• _ENTRIES PROVIDED_:
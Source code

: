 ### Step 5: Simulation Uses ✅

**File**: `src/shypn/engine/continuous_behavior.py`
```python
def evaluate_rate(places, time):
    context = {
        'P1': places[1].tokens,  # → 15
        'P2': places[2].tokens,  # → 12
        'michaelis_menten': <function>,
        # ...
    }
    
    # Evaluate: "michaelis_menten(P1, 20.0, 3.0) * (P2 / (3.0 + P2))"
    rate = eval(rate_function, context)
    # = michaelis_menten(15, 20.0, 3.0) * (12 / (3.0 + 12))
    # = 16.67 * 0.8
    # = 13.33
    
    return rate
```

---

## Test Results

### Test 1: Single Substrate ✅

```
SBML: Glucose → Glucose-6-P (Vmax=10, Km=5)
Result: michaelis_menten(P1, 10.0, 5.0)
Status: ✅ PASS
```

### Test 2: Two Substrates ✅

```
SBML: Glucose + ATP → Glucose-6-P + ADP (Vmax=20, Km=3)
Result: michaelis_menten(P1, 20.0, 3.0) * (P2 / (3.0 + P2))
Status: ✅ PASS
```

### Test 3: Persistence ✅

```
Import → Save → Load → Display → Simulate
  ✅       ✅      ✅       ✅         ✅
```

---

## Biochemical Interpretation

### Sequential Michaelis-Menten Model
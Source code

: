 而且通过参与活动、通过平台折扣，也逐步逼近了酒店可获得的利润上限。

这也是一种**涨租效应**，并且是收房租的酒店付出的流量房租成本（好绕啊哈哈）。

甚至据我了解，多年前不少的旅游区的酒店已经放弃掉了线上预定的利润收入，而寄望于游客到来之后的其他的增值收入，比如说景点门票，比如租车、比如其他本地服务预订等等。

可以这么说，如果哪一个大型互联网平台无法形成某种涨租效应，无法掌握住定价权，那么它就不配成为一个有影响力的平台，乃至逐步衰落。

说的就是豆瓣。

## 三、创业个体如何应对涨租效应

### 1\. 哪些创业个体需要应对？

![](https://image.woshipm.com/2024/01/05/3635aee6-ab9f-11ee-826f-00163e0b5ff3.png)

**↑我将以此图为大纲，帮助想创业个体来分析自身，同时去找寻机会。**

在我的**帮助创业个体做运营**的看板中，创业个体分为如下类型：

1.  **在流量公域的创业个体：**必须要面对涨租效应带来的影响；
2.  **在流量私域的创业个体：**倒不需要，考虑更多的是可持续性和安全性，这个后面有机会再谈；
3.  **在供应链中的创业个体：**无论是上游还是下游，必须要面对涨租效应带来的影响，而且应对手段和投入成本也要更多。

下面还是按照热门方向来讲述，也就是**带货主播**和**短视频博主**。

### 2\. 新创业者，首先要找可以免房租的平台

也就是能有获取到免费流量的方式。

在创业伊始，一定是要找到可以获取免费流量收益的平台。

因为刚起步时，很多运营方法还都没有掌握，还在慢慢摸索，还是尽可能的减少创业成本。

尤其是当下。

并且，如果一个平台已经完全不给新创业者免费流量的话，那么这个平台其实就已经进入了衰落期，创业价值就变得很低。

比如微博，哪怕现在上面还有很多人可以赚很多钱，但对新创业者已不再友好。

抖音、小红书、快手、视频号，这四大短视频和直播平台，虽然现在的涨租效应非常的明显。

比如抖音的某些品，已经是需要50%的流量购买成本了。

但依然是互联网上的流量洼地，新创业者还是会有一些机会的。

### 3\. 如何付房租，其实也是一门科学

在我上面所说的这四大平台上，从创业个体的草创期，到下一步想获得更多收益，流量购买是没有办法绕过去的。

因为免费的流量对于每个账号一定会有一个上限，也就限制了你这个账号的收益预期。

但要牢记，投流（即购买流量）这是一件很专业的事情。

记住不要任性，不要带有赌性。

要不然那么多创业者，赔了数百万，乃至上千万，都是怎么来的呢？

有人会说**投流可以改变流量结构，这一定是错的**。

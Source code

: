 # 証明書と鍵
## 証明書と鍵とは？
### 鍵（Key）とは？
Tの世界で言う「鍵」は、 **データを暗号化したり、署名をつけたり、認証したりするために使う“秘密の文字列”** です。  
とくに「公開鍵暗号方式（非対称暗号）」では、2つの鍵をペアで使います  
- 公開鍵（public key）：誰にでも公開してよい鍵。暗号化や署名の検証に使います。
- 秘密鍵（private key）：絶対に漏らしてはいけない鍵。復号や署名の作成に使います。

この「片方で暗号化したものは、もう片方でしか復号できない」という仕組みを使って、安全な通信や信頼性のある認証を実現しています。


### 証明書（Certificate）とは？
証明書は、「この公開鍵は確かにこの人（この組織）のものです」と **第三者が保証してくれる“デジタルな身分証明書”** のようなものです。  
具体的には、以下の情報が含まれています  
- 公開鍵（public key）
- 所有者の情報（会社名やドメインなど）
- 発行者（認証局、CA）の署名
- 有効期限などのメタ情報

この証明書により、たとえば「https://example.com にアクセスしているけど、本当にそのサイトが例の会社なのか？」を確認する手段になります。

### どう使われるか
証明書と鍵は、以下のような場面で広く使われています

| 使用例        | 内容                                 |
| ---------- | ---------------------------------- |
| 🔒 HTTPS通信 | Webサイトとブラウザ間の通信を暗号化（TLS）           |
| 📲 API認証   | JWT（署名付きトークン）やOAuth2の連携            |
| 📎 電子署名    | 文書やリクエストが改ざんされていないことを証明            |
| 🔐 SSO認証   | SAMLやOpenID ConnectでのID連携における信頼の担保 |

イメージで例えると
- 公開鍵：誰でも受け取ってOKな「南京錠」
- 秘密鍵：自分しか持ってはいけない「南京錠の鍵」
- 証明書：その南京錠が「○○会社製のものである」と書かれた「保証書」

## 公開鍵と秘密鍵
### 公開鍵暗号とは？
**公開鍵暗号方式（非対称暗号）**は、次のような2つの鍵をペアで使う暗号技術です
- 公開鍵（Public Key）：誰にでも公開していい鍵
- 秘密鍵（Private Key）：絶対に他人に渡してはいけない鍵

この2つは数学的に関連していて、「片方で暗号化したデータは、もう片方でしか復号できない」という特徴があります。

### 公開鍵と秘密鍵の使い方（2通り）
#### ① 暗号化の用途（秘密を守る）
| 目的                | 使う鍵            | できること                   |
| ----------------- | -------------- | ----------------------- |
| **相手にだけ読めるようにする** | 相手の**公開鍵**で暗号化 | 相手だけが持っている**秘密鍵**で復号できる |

• _PROBLEM REQUIREMENTS_:
Set out exactly the run of lines that begins at the line holding "- 秘密鍵（Private Key）：絶対に他人に渡してはいけない鍵" and ends at the last line of the data.

• _RESULT OF THE EXERCISE_:
- 秘密鍵（Private Key）：絶対に他人に渡してはいけない鍵

この2つは数学的に関連していて、「片方で暗号化したデータは、もう片方でしか復号できない」という特徴があります。

### 公開鍵と秘密鍵の使い方（2通り）
#### ① 暗号化の用途（秘密を守る）
| 目的                | 使う鍵            | できること                   |
| ----------------- | -------------- | ----------------------- |
| **相手にだけ読めるようにする** | 相手の**公開鍵**で暗号化 | 相手だけが持っている**秘密鍵**で復号できる |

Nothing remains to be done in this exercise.